Several refugees say that they fear for their lives and that there is no adequate security in the camps in Tanzania to protect them.

“The camp is currently not safe. We live in fear of Burundian government militia [members] who are in the camp,” one refugee said in a phone interview, from a camp in north west Tanzania.

The Burundian government has denied the allegations.

More than 200,000 people have fled Burundi since the African country slipped into a violent political crisis, and half of the refugees have sought shelter in Tanzania.

Al Jazeera visited the Nduta camp, where over 40,000 refugees are currently staying.

But the team was only allowed to interview refugees who had been screened by officials from the UN refugee agency, the UNHCR. The UN said the screening was for the protection of refugees.

However, other refugees in the camp who later spoke to Al Jazeera by phone said Burundi had dispatched agents who carried out attempted killings and abductions.

One man said that he narrowly escaped an abduction.

 

“Some of our group were tied up. We were loaded onto a truck and driven away. My friend and I jumped off and ran away to the Tanzanian border, where we met more government militia.

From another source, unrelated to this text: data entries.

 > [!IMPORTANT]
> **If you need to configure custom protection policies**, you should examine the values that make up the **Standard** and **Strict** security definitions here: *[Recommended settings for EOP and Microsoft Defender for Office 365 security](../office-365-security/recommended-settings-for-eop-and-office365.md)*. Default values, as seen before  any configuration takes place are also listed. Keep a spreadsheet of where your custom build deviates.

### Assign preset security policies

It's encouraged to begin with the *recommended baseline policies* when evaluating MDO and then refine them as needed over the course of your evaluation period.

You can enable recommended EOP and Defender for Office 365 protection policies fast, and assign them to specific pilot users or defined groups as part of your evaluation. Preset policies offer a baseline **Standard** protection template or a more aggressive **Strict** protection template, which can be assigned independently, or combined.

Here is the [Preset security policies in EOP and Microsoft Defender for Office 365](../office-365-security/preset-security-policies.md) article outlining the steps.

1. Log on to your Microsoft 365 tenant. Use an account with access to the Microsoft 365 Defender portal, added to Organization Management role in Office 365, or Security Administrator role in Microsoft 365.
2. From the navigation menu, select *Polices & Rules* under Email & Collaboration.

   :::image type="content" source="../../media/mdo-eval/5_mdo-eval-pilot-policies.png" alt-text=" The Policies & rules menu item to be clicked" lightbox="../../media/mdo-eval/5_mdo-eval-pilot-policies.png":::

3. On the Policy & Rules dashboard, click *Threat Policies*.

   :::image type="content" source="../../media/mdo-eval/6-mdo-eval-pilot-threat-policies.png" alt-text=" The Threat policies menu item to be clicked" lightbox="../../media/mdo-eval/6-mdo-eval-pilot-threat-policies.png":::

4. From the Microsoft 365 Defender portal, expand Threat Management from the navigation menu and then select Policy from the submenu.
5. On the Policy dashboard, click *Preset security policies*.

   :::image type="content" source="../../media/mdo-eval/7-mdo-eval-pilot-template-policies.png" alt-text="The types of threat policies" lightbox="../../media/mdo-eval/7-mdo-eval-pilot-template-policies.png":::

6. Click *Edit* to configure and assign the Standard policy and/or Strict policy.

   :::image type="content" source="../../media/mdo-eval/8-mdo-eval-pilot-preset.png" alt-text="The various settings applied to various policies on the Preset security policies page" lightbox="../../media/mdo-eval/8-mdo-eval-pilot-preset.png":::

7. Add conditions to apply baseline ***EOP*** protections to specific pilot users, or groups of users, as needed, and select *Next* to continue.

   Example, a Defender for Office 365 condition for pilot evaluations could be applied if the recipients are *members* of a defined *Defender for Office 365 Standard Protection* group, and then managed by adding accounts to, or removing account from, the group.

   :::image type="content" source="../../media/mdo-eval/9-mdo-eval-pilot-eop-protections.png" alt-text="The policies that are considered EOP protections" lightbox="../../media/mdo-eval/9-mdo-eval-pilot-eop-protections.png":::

They killed my friend but I escaped over the border,” he said.

Several other refugees also said dozens of Burundians had left the camp in November in the belief they would join an armed rebel group back in Burundi.

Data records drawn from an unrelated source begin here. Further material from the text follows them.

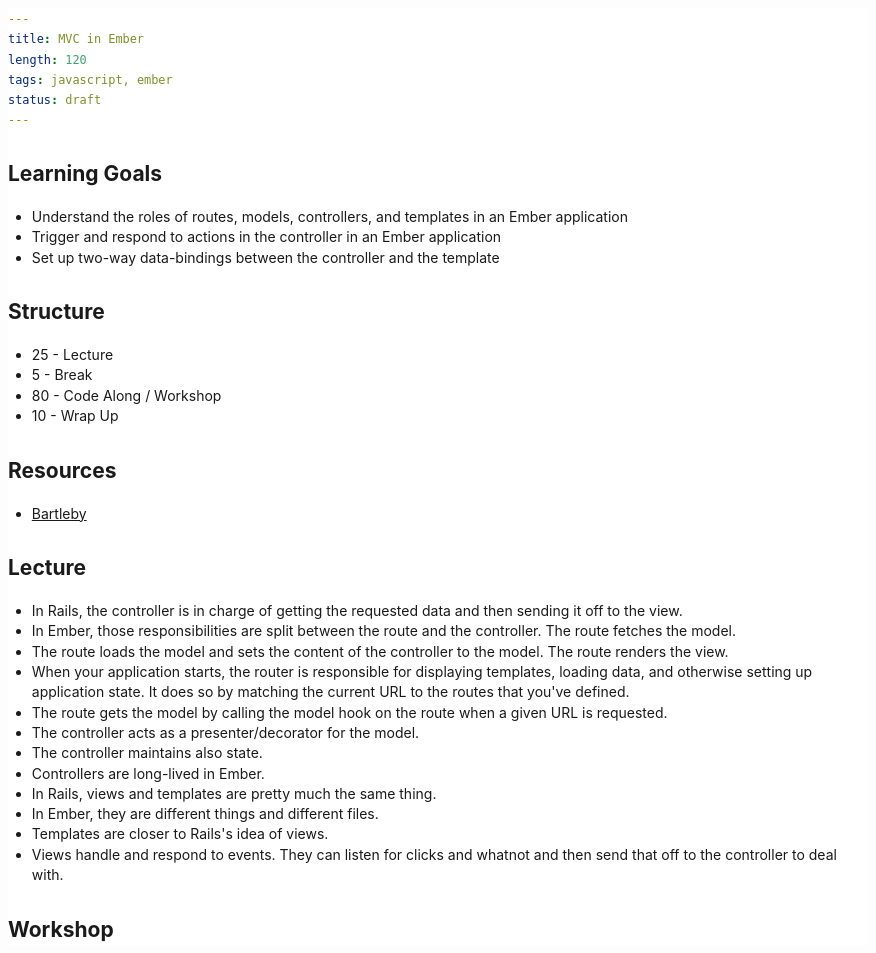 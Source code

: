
 ```yaml
---
title: MVC in Ember
length: 120
tags: javascript, ember
status: draft
---
```


## Learning Goals

* Understand the roles of routes, models, controllers, and templates in an Ember application
* Trigger and respond to actions in the controller in an Ember application
* Set up two-way data-bindings between the controller and the template

## Structure

* 25 - Lecture
* 5 - Break
* 80 - Code Along / Workshop
* 10 - Wrap Up

## Resources

* [Bartleby][]

[Bartleby]: https://github.com/turingschool-examples/bartleby

## Lecture

* In Rails, the controller is in charge of getting the requested data and then sending it off to the view.
* In Ember, those responsibilities are split between the route and the controller. The route fetches the model.
* The route loads the model and sets the content of the controller to the model. The route renders the view.
* When your application starts, the router is responsible for displaying templates, loading data, and otherwise setting up application state. It does so by matching the current URL to the routes that you've defined.
* The route gets the model by calling the model hook on the route when a given URL is requested.
* The controller acts as a presenter/decorator for the model.
* The controller maintains also state.
* Controllers are long-lived in Ember.
* In Rails, views and templates are pretty much the same thing.
* In Ember, they are different things and different files.
* Templates are closer to Rails's idea of views.
* Views handle and respond to events. They can listen for clicks and whatnot and then send that off to the controller to deal with.

## Workshop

The refugees said they later learned it was a trap set by government-backed armed groups, and that most members of the group were killed, according to reports from people inside Burundi.

The refugees said they reported the incidents to camp officials, but most of the government agents are still at large.

Burundi’s denial

Contesting the refugees’ accounts, Alain Nyamitwe, the Burundian foreign minister, said the allegations were baseless.

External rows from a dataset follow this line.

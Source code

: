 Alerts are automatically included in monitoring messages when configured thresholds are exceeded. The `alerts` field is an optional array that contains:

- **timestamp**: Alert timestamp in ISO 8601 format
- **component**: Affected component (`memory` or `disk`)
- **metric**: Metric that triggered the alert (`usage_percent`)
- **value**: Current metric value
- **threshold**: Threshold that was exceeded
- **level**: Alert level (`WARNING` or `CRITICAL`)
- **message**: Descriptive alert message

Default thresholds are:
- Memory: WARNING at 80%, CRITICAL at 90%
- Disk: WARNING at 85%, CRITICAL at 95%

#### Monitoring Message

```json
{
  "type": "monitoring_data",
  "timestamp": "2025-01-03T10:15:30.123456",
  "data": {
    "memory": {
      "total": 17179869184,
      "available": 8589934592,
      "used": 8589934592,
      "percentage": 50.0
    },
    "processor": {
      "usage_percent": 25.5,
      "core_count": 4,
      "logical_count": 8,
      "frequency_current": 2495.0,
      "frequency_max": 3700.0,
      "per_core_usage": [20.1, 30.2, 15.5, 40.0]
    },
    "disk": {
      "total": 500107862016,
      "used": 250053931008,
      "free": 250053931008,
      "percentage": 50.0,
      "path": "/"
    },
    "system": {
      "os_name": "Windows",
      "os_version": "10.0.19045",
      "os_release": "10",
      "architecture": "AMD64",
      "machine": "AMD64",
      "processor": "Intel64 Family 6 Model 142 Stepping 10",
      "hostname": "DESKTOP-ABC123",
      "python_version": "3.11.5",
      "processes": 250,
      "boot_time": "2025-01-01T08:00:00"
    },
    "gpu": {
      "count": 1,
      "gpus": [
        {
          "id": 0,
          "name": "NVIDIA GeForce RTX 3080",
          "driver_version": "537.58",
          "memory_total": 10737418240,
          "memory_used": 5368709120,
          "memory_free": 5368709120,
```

“I don’t believe that there are militia operating in Tanzania as we have heard [from] UNHCR authorities,” he said, adding: “In any case, anything beyond the borders of Burundi is not the responsibility of the government of Burundi.”

The Tanzanian government, for its part, said it was not aware of the allegations, but that it would do whatever it could to secure the camps.

“The government has been very strict, and whenever we have spotted any kind of activity that is trying to suggest there is any kind of recruitment, we have actually taken serious measures,” Harrison Mseke, Tanzanian director of refugees, said.

“Only last week some refugees were actually apprehended and they were taken before the courts and charged on issues that were associated.”

Burundi has been plunged into violence since last year, after President Pierre Nkurunziza won a controversial third term, prompting street protests, a failed coup and sectarian killings.

A leaked UN report has accused the neighbouring Rwandan government of recruiting and training Burundian refugees in a camp in Rwanda to fight against the Burundian government.

Rwanda has denied the allegations.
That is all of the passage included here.